If you’re shopping for a mortgage, you’ve likely seen and heard plenty of offers targeted at first-time home buyers. Sometimes, these “first-time” programs aren’t limited to borrowers to first-time buyers at all, but can still be very helpful. Other times, they’re actual mortgage programs created to help people who may face challenges qualifying for a home mortgage or finding a home loan at an reasonable interest rate.

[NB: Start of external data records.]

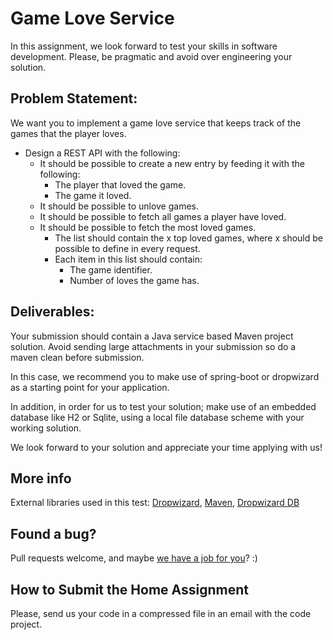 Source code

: 
# Game Love Service

In this assignment, we look forward to test your skills in software development. Please, be pragmatic and avoid over engineering your solution.

## Problem Statement:

We want you to implement a game love service that keeps track of the games that the player loves. 

* Design a REST API with the following:
  * It should be possible to create a new entry by feeding it with the following:
    * The player that loved the game.
    * The game it loved.
  * It should be possible to unlove games.
  * It should be possible to fetch all games a player have loved.
  * It should be possible to fetch the most loved games.
    * The list should contain the x top loved games, where x should be possible to define in every request.    
    * Each item in this list should contain:
        * The game identifier.
        * Number of loves the game has.

## Deliverables:

Your submission should contain a Java service based Maven project solution. Avoid sending large attachments in your submission so do a maven clean before submission.

In this case, we recommend you to make use of spring-boot or dropwizard as a starting point for your application. 

In addition, in order for us to test your solution; make use of an embedded database like H2 or Sqlite, using a local file database scheme with your working solution.

We look forward to your solution and appreciate your time applying with us!

## More info

External libraries used in this test: [Dropwizard](https://dropwizard.github.io/dropwizard/getting-started.html), 
[Maven](https://maven.apache.org/guides/getting-started/maven-in-five-minutes.html),
[Dropwizard DB](http://www.dropwizard.io/0.9.1/docs/manual/index.html)

## Found a bug?

Pull requests welcome, and maybe [we have a job for you](http://jobs.comeon.com/)? :)

## How to Submit the Home Assignment
Please, send us your code in a compressed file in an email with the code project.

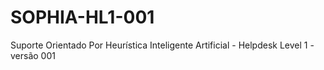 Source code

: # SOPHIA-HL1-001
Suporte Orientado Por Heurística Inteligente Artificial - Helpdesk Level 1 - versão 001
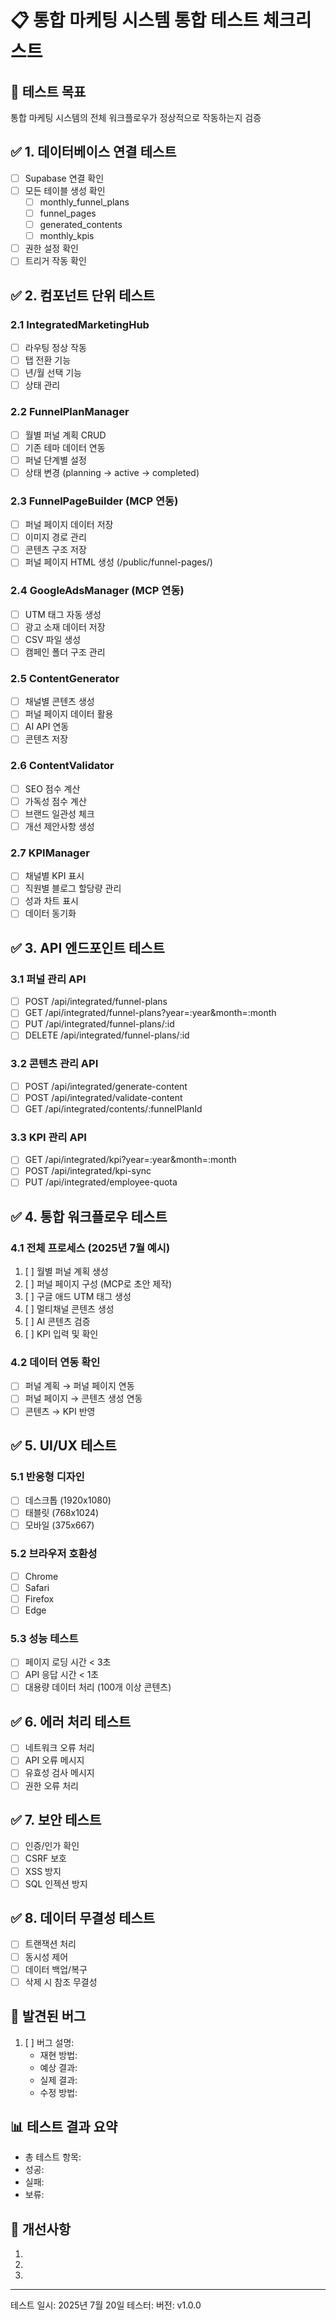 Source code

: # 📋 통합 마케팅 시스템 통합 테스트 체크리스트

## 🎯 테스트 목표
통합 마케팅 시스템의 전체 워크플로우가 정상적으로 작동하는지 검증

## ✅ 1. 데이터베이스 연결 테스트
- [ ] Supabase 연결 확인
- [ ] 모든 테이블 생성 확인
  - [ ] monthly_funnel_plans
  - [ ] funnel_pages
  - [ ] generated_contents
  - [ ] monthly_kpis
- [ ] 권한 설정 확인
- [ ] 트리거 작동 확인

## ✅ 2. 컴포넌트 단위 테스트

### 2.1 IntegratedMarketingHub
- [ ] 라우팅 정상 작동
- [ ] 탭 전환 기능
- [ ] 년/월 선택 기능
- [ ] 상태 관리

### 2.2 FunnelPlanManager
- [ ] 월별 퍼널 계획 CRUD
- [ ] 기존 테마 데이터 연동
- [ ] 퍼널 단계별 설정
- [ ] 상태 변경 (planning → active → completed)

### 2.3 FunnelPageBuilder (MCP 연동)
- [ ] 퍼널 페이지 데이터 저장
- [ ] 이미지 경로 관리
- [ ] 콘텐츠 구조 저장
- [ ] 퍼널 페이지 HTML 생성 (/public/funnel-pages/)

### 2.4 GoogleAdsManager (MCP 연동)
- [ ] UTM 태그 자동 생성
- [ ] 광고 소재 데이터 저장
- [ ] CSV 파일 생성
- [ ] 캠페인 폴더 구조 관리

### 2.5 ContentGenerator
- [ ] 채널별 콘텐츠 생성
- [ ] 퍼널 페이지 데이터 활용
- [ ] AI API 연동
- [ ] 콘텐츠 저장

### 2.6 ContentValidator
- [ ] SEO 점수 계산
- [ ] 가독성 점수 계산
- [ ] 브랜드 일관성 체크
- [ ] 개선 제안사항 생성

### 2.7 KPIManager
- [ ] 채널별 KPI 표시
- [ ] 직원별 블로그 할당량 관리
- [ ] 성과 차트 표시
- [ ] 데이터 동기화

## ✅ 3. API 엔드포인트 테스트

### 3.1 퍼널 관리 API
- [ ] POST /api/integrated/funnel-plans
- [ ] GET /api/integrated/funnel-plans?year=:year&month=:month
- [ ] PUT /api/integrated/funnel-plans/:id
- [ ] DELETE /api/integrated/funnel-plans/:id

### 3.2 콘텐츠 관리 API
- [ ] POST /api/integrated/generate-content
- [ ] POST /api/integrated/validate-content
- [ ] GET /api/integrated/contents/:funnelPlanId

### 3.3 KPI 관리 API
- [ ] GET /api/integrated/kpi?year=:year&month=:month
- [ ] POST /api/integrated/kpi-sync
- [ ] PUT /api/integrated/employee-quota

## ✅ 4. 통합 워크플로우 테스트

### 4.1 전체 프로세스 (2025년 7월 예시)
1. [ ] 월별 퍼널 계획 생성
2. [ ] 퍼널 페이지 구성 (MCP로 초안 제작)
3. [ ] 구글 애드 UTM 태그 생성
4. [ ] 멀티채널 콘텐츠 생성
5. [ ] AI 콘텐츠 검증
6. [ ] KPI 입력 및 확인

### 4.2 데이터 연동 확인
- [ ] 퍼널 계획 → 퍼널 페이지 연동
- [ ] 퍼널 페이지 → 콘텐츠 생성 연동
- [ ] 콘텐츠 → KPI 반영

## ✅ 5. UI/UX 테스트

### 5.1 반응형 디자인
- [ ] 데스크톱 (1920x1080)
- [ ] 태블릿 (768x1024)
- [ ] 모바일 (375x667)

### 5.2 브라우저 호환성
- [ ] Chrome
- [ ] Safari
- [ ] Firefox
- [ ] Edge

### 5.3 성능 테스트
- [ ] 페이지 로딩 시간 < 3초
- [ ] API 응답 시간 < 1초
- [ ] 대용량 데이터 처리 (100개 이상 콘텐츠)

## ✅ 6. 에러 처리 테스트
- [ ] 네트워크 오류 처리
- [ ] API 오류 메시지
- [ ] 유효성 검사 메시지
- [ ] 권한 오류 처리

## ✅ 7. 보안 테스트
- [ ] 인증/인가 확인
- [ ] CSRF 보호
- [ ] XSS 방지
- [ ] SQL 인젝션 방지

## ✅ 8. 데이터 무결성 테스트
- [ ] 트랜잭션 처리
- [ ] 동시성 제어
- [ ] 데이터 백업/복구
- [ ] 삭제 시 참조 무결성

## 🐛 발견된 버그
1. [ ] 버그 설명:
   - 재현 방법:
   - 예상 결과:
   - 실제 결과:
   - 수정 방법:

## 📊 테스트 결과 요약
- 총 테스트 항목: 
- 성공: 
- 실패: 
- 보류: 

## 📝 개선사항
1. 
2. 
3. 

---
테스트 일시: 2025년 7월 20일
테스터: 
버전: v1.0.0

Today we’ll walk through 5 mortgage programs that can help make first-time homeownership possible for you.
1. FHA Loan
Popular with first-time homebuyers, FHA loans are designed for low to moderate income borrowers who are not able to make a large down payment on a home. Although like some loan programs, FHA does not have income limits. Depending on your credit score, borrowers can qualify for a downpayment as low as 3.5 percent. (Other loan programs typically require a much larger downpayment.) This downpayment can come from your funds as well as from a gift or a grant.
While an FHA loan can offer you a competitive interest rate, a lower down payment and closing costs, these loans do have a few drawbacks. In addition to having a limit on how much you can borrow, a downpayment of less than 20% will result in an upfront mortgage insurance premium (MIP) of 1.75% and ongoing monthly insurance. The cost is typically higher than Private Mortgage Insurance that you’d pay with a conventional loan, and unlike PMI which can be cancelled once you reach 20% equity in your home, you would need to refinance in order to remove the MIP from your FHA loan.
2. VA Loan
If you’re an active-duty military servicemember, veteran, or a surviving spouse, the U.S. Department of Veterans Affairs (VA) has a mortgage program in place to help you buy a home.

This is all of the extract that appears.